温室効果ガスである二酸化炭素(CO₂)を、資源として再活用する。そんな未来を切り拓く鍵として期待されているのが、光エネルギーによってCO₂を有用物質に変換する「人工光合成」技術だ。しかし、CO₂は化学的に極めて安定な分子であり、これを効率良く変換するのは技術的な難題だった。
こうした状況を打開すべく、京都大学大学院工学研究科寺村研究室と住友金属鉱山は、2022年6月に共同講座を設置。両者の技術を融合し、従来にない高性能の光触媒材料の開発に挑んできた。今回開発されたのは、半導体材料「タンタル酸亜鉛(ZnTa₂O₆)」に銀(Ag)ナノ粒子の助触媒を担持し、さらにその表面にクロム化合物をコーティングした構造。この手法によって、光還元によって得られるCO濃度が従来の270 ppmから一気に8,000 ppm超へと引き上げられた。これは世界的にも類を見ない水準だ。
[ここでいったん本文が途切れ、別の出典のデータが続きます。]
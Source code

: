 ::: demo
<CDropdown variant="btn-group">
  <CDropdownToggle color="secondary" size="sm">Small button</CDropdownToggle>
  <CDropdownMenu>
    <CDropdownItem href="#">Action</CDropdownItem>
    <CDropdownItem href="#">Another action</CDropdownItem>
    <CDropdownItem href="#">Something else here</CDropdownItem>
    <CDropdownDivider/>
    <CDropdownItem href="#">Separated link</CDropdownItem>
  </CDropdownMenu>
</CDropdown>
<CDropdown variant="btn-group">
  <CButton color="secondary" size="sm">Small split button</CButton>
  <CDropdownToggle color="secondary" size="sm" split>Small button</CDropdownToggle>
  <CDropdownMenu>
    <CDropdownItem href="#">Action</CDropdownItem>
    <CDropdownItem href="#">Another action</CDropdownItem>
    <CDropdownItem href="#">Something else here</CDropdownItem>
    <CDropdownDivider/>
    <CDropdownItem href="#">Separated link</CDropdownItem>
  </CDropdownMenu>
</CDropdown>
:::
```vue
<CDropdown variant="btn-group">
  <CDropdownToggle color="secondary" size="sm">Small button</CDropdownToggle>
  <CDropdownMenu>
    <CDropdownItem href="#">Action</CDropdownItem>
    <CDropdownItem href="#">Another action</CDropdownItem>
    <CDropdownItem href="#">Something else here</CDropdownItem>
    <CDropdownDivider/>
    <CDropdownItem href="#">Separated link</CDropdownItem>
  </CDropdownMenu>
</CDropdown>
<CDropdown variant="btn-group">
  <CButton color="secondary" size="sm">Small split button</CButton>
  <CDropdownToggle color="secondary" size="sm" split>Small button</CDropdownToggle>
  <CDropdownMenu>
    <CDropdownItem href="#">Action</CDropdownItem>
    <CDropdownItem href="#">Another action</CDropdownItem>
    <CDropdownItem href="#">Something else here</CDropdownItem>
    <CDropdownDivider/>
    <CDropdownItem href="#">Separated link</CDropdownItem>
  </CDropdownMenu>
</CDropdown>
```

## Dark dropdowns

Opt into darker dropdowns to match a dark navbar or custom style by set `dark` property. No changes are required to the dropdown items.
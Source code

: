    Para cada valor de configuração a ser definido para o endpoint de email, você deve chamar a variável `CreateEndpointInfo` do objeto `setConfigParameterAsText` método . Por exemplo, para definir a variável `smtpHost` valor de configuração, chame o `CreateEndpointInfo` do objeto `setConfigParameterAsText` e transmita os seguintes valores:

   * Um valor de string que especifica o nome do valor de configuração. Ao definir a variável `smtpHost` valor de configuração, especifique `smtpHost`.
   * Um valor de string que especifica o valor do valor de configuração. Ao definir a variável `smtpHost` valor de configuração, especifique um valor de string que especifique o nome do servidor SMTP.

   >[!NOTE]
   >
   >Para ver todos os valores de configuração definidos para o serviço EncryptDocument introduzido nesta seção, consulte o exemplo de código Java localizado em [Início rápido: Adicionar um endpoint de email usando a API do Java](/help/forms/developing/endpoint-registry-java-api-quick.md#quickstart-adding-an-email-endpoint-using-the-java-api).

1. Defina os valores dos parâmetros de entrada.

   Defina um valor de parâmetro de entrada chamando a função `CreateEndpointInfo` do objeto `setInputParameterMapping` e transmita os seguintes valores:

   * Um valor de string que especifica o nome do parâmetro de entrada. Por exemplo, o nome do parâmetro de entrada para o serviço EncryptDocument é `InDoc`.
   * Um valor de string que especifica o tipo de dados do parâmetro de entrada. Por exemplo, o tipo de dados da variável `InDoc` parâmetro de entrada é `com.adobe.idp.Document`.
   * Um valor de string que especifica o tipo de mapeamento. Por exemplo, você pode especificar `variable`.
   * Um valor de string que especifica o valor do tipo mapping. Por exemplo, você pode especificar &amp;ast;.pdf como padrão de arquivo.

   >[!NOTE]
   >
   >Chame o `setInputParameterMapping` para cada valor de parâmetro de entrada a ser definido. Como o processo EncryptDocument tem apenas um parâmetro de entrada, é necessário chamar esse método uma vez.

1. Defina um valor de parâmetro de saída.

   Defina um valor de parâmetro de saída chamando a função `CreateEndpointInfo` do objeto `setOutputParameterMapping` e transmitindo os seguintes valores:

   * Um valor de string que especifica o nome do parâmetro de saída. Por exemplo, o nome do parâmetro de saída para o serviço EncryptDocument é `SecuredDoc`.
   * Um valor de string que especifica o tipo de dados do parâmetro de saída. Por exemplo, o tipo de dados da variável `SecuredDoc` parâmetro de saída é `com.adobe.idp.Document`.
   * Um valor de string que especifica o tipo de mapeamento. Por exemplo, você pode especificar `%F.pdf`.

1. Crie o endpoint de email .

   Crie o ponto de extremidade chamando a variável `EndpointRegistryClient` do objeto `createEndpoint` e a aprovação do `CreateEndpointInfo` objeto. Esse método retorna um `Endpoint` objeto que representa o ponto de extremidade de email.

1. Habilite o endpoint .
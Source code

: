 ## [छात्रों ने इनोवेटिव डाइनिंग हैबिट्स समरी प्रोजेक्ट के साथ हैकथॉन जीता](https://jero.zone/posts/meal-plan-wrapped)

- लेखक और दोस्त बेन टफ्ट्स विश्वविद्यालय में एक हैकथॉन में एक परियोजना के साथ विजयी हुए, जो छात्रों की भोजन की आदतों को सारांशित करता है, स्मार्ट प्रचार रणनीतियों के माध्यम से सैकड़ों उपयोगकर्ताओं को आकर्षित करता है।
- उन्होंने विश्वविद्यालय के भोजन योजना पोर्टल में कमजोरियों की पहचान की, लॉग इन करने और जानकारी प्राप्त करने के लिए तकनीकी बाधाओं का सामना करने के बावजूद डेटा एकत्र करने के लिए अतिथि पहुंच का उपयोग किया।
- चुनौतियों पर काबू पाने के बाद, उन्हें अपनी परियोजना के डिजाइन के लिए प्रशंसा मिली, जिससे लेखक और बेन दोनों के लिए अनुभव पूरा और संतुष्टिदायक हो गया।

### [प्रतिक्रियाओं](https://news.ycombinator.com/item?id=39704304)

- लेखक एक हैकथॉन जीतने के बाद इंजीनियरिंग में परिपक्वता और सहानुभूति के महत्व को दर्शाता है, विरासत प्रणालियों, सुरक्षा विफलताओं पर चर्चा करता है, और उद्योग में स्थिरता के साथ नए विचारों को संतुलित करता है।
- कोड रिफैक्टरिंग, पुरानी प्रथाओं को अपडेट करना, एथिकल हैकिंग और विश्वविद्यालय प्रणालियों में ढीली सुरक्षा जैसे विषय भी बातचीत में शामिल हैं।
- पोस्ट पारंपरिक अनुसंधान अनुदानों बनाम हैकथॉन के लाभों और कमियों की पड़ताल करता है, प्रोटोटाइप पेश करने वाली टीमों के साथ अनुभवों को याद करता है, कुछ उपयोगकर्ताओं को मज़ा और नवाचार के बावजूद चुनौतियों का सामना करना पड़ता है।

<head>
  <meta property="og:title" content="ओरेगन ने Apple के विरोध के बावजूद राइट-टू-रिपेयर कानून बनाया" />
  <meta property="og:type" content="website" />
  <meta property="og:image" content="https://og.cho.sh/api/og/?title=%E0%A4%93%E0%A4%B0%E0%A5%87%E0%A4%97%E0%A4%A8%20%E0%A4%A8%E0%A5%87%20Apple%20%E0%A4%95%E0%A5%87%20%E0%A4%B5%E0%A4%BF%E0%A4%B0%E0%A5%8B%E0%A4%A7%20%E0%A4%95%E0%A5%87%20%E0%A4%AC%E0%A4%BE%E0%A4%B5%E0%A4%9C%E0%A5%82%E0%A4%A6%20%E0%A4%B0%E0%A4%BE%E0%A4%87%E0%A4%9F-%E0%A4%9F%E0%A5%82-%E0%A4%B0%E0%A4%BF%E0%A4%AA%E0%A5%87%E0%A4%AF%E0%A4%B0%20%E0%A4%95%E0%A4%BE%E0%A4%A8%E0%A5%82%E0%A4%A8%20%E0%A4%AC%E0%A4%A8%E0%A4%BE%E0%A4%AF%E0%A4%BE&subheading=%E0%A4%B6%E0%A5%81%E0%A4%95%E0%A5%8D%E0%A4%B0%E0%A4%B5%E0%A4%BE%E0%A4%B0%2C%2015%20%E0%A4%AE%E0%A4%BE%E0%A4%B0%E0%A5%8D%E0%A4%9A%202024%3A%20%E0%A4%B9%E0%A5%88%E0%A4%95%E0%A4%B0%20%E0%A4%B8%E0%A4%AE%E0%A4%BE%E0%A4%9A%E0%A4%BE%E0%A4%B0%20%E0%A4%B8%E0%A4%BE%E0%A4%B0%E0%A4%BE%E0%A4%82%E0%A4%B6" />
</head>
エネルギー資源としてのCO。光触媒によるCO₂循環型社会への展望とは?

CO₂をCOに還元する技術は、単なる排出抑制にとどまらず、循環型の炭素利用システムの中核を担う。COはプラスチックや化学製品の原料として用いられる重要な工業用ガスで、その製造過程においてCO₂から直接得られるのであれば、化石資源の使用量を大幅に削減できる。
今回の研究で確立されたのは、住友金属鉱山の粉体合成・表面処理技術と、京都大学の触媒設計ノウハウとの高精度な融合である。Agナノ粒子の分散性と担持方法を最適化し、超音波還元法と呼ばれる手法を導入することで、従来を大きく凌駕する変換効率を実現した。
今後は、光触媒材料の改良を通じて、より波長の長い可視光でも反応する触媒の開発が課題となる。現状では300nm以下の紫外光のみが利用可能だが、太陽光の大部分を占める可視光領域に対応できれば、実用化への道はさらに現実味を帯びるだろう。

2025年以降を見据えた技術融合。カーボンニュートラルへの加速装置となるか?!

この成果は、国際学術誌『ACS Catalysis』の2025年2月号に掲載され、国内外の研究者からも大きな関心が寄せられている。研究の根幹をなすのは、企業と大学が対等な立場で技術融合を図る産学連携のあり方であり、その成果は「脱炭素社会のための基盤技術」としての可能性を存分に示した。
京都大学と住友金属鉱山は今後、光触媒によるCO₂還元のさらなる性能向上とスケールアップに取り組む方針だ。目指すは2050年のカーボンニュートラル社会。この光触媒技術はその時限に向けて、“エネルギーと環境の両立”を実現する象徴的な存在となる可能性を秘めている。